━━ Records supplied

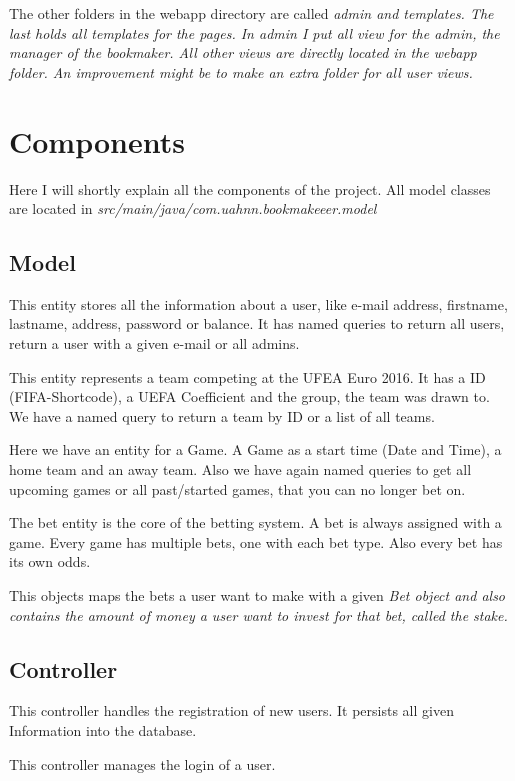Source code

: \documentclass[11pt, halfparskip]{scrreprt}
\begin{document}
The other folders in the webapp directory are called \em{admin} and \em{templates}. The last holds all templates for the pages. In \em{admin} I put all view for the admin, the manager of the bookmaker. All other views are directly located in the webapp folder. An improvement might be to make an extra folder for all user views. 

\chapter{Components}
Here I will shortly explain all the components of the project. All model classes are located in \em{src/main/java/com.uahnn.bookmakeeer.model}

\section{Model}
This entity stores all the information about a user, like e-mail address, firstname, lastname, address, password or balance. It has named queries to return all users, return a user with a given e-mail or all admins.

This entity represents a team competing at the UFEA Euro 2016. It has a ID (FIFA-Shortcode), a UEFA Coefficient and the group, the team was drawn to. We have a named query to return a team by ID or a list of all teams.

Here we have an entity for a Game. A Game as a start time (Date and Time), a home team and an away team. Also we have again named queries to get all upcoming games or all past/started games, that you can no longer bet on.

The bet entity is the core of the betting system. A bet is always assigned with a game. Every game has multiple bets, one with each bet type. Also every bet has its own odds.

This objects maps the bets a user want to make with a given \em{Bet} object and also contains the amount of money a user want to invest for that bet, called the stake.

\section{Controller}
This controller handles the registration of new users. It persists all given Information into the database.

This controller manages the login of a user. 
\end{document}
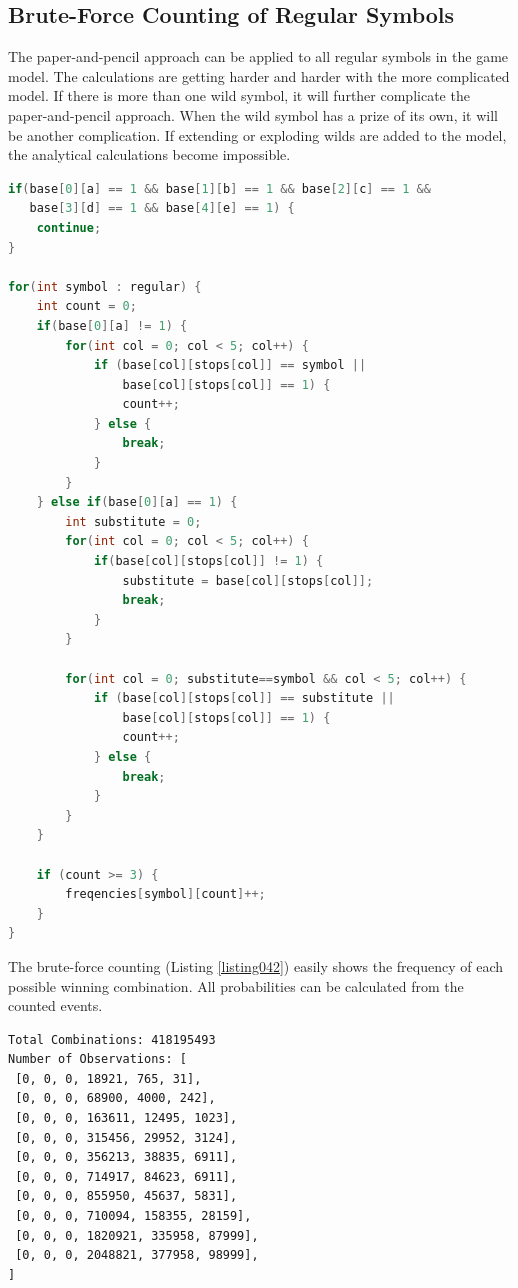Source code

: \documentclass[12pt,twoside,openany]{book}
\begin{document}
\subsection*{Brute-Force Counting of Regular Symbols}

The paper-and-pencil approach can be applied to all regular symbols in the game model. The calculations are getting harder and harder with the more complicated model. If there is more than one wild symbol, it will further complicate the paper-and-pencil approach. When the wild symbol has a prize of its own, it will be another complication. If extending or exploding wilds are added to the model, the analytical calculations become impossible.

\begin{lstlisting}[language=Java, caption={Brute-force generation of all line winnings}, label=listing042]
if(base[0][a] == 1 && base[1][b] == 1 && base[2][c] == 1 && 
   base[3][d] == 1 && base[4][e] == 1) {
	continue;
}

for(int symbol : regular) {
	int count = 0;
	if(base[0][a] != 1) {
		for(int col = 0; col < 5; col++) {
			if (base[col][stops[col]] == symbol || 
			    base[col][stops[col]] == 1) {
				count++;
			} else {
				break;
			}
		}
	} else if(base[0][a] == 1) {
		int substitute = 0;
		for(int col = 0; col < 5; col++) {
			if(base[col][stops[col]] != 1) {
				substitute = base[col][stops[col]];
				break;
			}
		}

		for(int col = 0; substitute==symbol && col < 5; col++) {
			if (base[col][stops[col]] == substitute || 
			    base[col][stops[col]] == 1) {
				count++;
			} else {
				break;
			}
		}
	}

	if (count >= 3) {
		freqencies[symbol][count]++;
	}
}
\end{lstlisting}

The brute-force counting (Listing \ref{listing042}) easily shows the frequency of each possible winning combination. All probabilities can be calculated from the counted events.

\begin{lstlisting}[language=bash, caption={All possible combinations of regular symbols}, label=listing043]
Total Combinations: 418195493
Number of Observations: [
 [0, 0, 0, 18921, 765, 31],
 [0, 0, 0, 68900, 4000, 242],
 [0, 0, 0, 163611, 12495, 1023],
 [0, 0, 0, 315456, 29952, 3124],
 [0, 0, 0, 356213, 38835, 6911],
 [0, 0, 0, 714917, 84623, 6911],
 [0, 0, 0, 855950, 45637, 5831],
 [0, 0, 0, 710094, 158355, 28159],
 [0, 0, 0, 1820921, 335958, 87999],
 [0, 0, 0, 2048821, 377958, 98999],
]
\end{lstlisting}
\end{document}
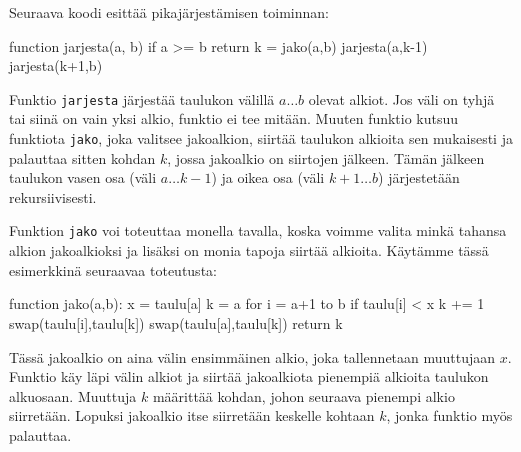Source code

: Seuraava koodi esittää pikajärjestämisen toiminnan:

\begin{code}
function jarjesta(a, b)
    if a >= b
        return
    k = jako(a,b)
    jarjesta(a,k-1)
    jarjesta(k+1,b)
\end{code}

Funktio \texttt{jarjesta} järjestää taulukon välillä
$a \dots b$ olevat alkiot.
Jos väli on tyhjä tai siinä on vain yksi alkio,
funktio ei tee mitään.
Muuten funktio kutsuu funktiota \texttt{jako}, joka valitsee jakoalkion,
siirtää taulukon alkioita sen mukaisesti
ja palauttaa sitten kohdan $k$,
jossa jakoalkio on siirtojen jälkeen.
Tämän jälkeen taulukon vasen osa (väli $a \dots k-1$)
ja oikea osa (väli $k+1 \dots b$) järjestetään rekursiivisesti.

Funktion \texttt{jako} voi toteuttaa monella tavalla,
koska voimme valita minkä tahansa alkion jakoalkioksi ja
lisäksi on monia tapoja siirtää alkioita.
Käy\-tämme tässä esimerkkinä seuraavaa toteutusta:

\begin{code}
function jako(a,b):
    x = taulu[a]
    k = a
    for i = a+1 to b
        if taulu[i] < x
            k += 1
            swap(taulu[i],taulu[k])
    swap(taulu[a],taulu[k])
    return k
\end{code}

Tässä jakoalkio on aina välin ensimmäinen alkio,
joka tallennetaan muuttujaan $x$.
Funktio käy läpi välin alkiot ja siirtää
jakoalkiota pienempiä alkioita taulukon alkuosaan.
Muuttuja $k$ määrittää kohdan,
johon seuraava pienempi alkio siirretään.
Lopuksi jakoalkio itse siirretään keskelle
kohtaan $k$, jonka funktio myös palauttaa.

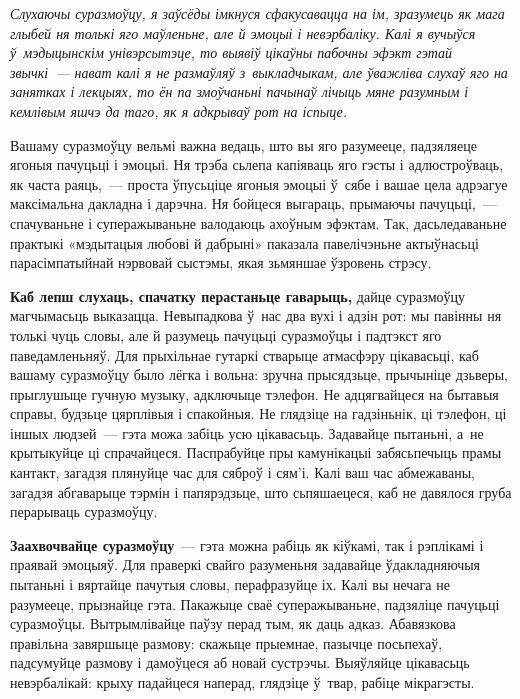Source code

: 
\emph{Слухаючы суразмоўцу, я заўсёды імкнуся сфакусавацца на ім, зразумець як мага глыбей ня толькі яго маўленьне, але й эмоцыі і невэрбаліку. Калі я вучыўся ў~мэдыцынскім унівэрсытэце, то выявіў цікаўны пабочны эфэкт гэтай звычкі~--- нават калі я не размаўляў з~выкладчыкам, але ўважліва слухаў яго на занятках і лекцыях, то ён па змоўчаньні пачынаў лічыць мяне разумным і кемлівым яшчэ да таго, як я адкрываў рот на іспыце.}

Вашаму суразмоўцу вельмі важна ведаць, што вы яго разумееце, падзяляеце ягоныя пачуцьці і эмоцыі. Ня трэба сьлепа капіяваць яго гэсты і адлюстроўваць, як часта раяць,~--- проста ўпусьціце ягоныя эмоцыі ў~сябе і вашае цела адрэагуе максімальна дакладна і дарэчна. Ня бойцеся выгараць, прымаючы пачуцьці,~--- спачуваньне і суперажываньне валодаюць ахоўным эфэктам. Так, дасьледаваньне практыкі «мэдытацыя любові й дабрыні» паказала павелічэньне актыўнасьці парасімпатыйнай нэрвовай сыстэмы, якая зьмяншае ўзровень стрэсу.

\textbf{Каб лепш слухаць, спачатку перастаньце гаварыць,} дайце суразмоўцу магчымасьць выказацца. Невыпадкова ў~нас два вухі і адзін рот: мы павінны ня толькі чуць словы, але й разумець пачуцьці суразмоўцы і падтэкст яго паведамленьняў. Для прыхільнае гутаркі стварыце атмасфэру цікавасьці, каб вашаму суразмоўцу было лёгка і вольна: зручна прысядзьце, прычыніце дзьверы, прыглушыце гучную музыку, адключыце тэлефон. Не адцягвайцеся на бытавыя справы, будзьце цярплівыя і спакойныя. Не глядзіце на гадзіньнік, ці тэлефон, ці іншых людзей~--- гэта можа забіць усю цікавасьць. Задавайце пытаньні, а~не крытыкуйце ці спрачайцеся. Паспрабуйце пры камунікацыі забясьпечыць прамы кантакт, загадзя плянуйце час для сяброў і сям'і. Калі ваш час абмежаваны, загадзя абгаварыце тэрмін і папярэдзьце, што сьпяшаецеся, каб не давялося груба перарываць суразмоўцу.

\textbf{Заахвочвайце суразмоўцу}~--- гэта можна рабіць як кіўкамі, так і рэплікамі і праявай эмоцыяў. Для праверкі свайго разуменьня задавайце ўдакладняючыя пытаньні і вяртайце пачутыя словы, перафразуйце іх. Калі вы нечага не разумееце, прызнайце гэта. Пакажыце сваё суперажываньне, падзяліце пачуцьці суразмоўцы. Вытрымлівайце паўзу перад тым, як даць адказ. Абавязкова правільна завяршыце размову: скажыце прыемнае, пазычце посьпехаў, падсумуйце размову і дамоўцеся аб новай сустрэчы. Выяўляйце цікавасьць невэрбалікай: крыху падайцеся наперад, глядзіце ў~твар, рабіце мікрагэсты.

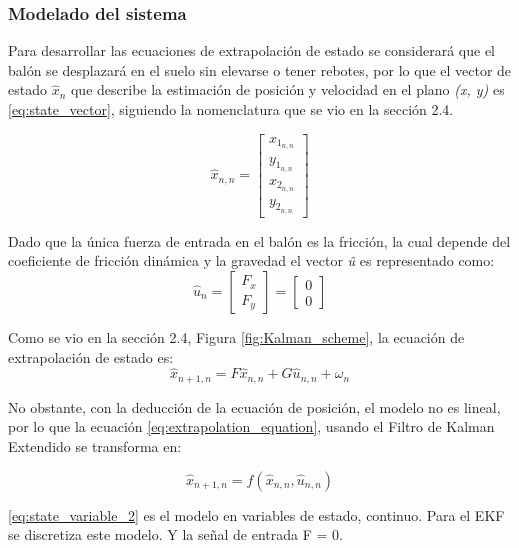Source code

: 		\subsubsection*{Modelado del sistema}
Para desarrollar las ecuaciones de extrapolación de estado se considerará que el balón se desplazará en el suelo sin elevarse o tener rebotes, por lo que el vector de estado $\hat{x}_n$ que describe la estimación de posición y velocidad en el plano \textit{(x, y)} es \ref{eq:state_vector}, siguiendo la nomenclatura que se vio en la sección 2.4.

\begin{equation}
\hat{x}_{n,n} = \begin{bmatrix}
x_{1_{n,n}}\\ 
y_{1_{n,n}}\\ 
x_{2_{n,n}}\\ 
y_{2_{n,n}}
\end{bmatrix}
\label{eq:state_vector}
\end{equation}

Dado que la única fuerza de entrada en el balón es la fricción, la cual depende del coeficiente de fricción dinámica y la gravedad el vector \textit{û} es representado como:
\begin{equation}
\hat{u}_n = \begin{bmatrix}
F_x\\
F_y
\end{bmatrix} = 
\begin{bmatrix}
0\\
0
\end{bmatrix}
\label{eq:input_signal}
\end{equation}


Como se vio en la sección 2.4, Figura \ref{fig:Kalman_scheme}, la ecuación de extrapolación de estado es:
\begin{equation}
\hat{x}_{n+1,n} = F \hat{x}_{n,n} + G \hat{u}_{n,n} + \omega_n
\label{eq:extrapolation_equation}
\end{equation}

No obstante, con la deducción de la ecuación de posición, el modelo no es lineal, por lo que la ecuación \ref{eq:extrapolation_equation}, usando el Filtro de Kalman Extendido se transforma en:

\begin{equation}
\hat{x}_{n+1,n} = f(\hat{x}_{n,n}, \hat{u}_{n,n}) 
\label{eq:efk}
\end{equation}


\ref{eq:state_variable_2} es el modelo en variables de estado, continuo. Para el EKF se discretiza este modelo. Y la señal de entrada F = 0.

━━━━

## [Task requirements]
With "named" as the word to match, copy each line of the records that has it.

## [Exercise response]
This entity stores all the information about a user, like e-mail address, firstname, lastname, address, password or balance. It has named queries to return all users, return a user with a given e-mail or all admins.
This entity represents a team competing at the UFEA Euro 2016. It has a ID (FIFA-Shortcode), a UEFA Coefficient and the group, the team was drawn to. We have a named query to return a team by ID or a list of all teams.
Here we have an entity for a Game. A Game as a start time (Date and Time), a home team and an away team. Also we have again named queries to get all upcoming games or all past/started games, that you can no longer bet on.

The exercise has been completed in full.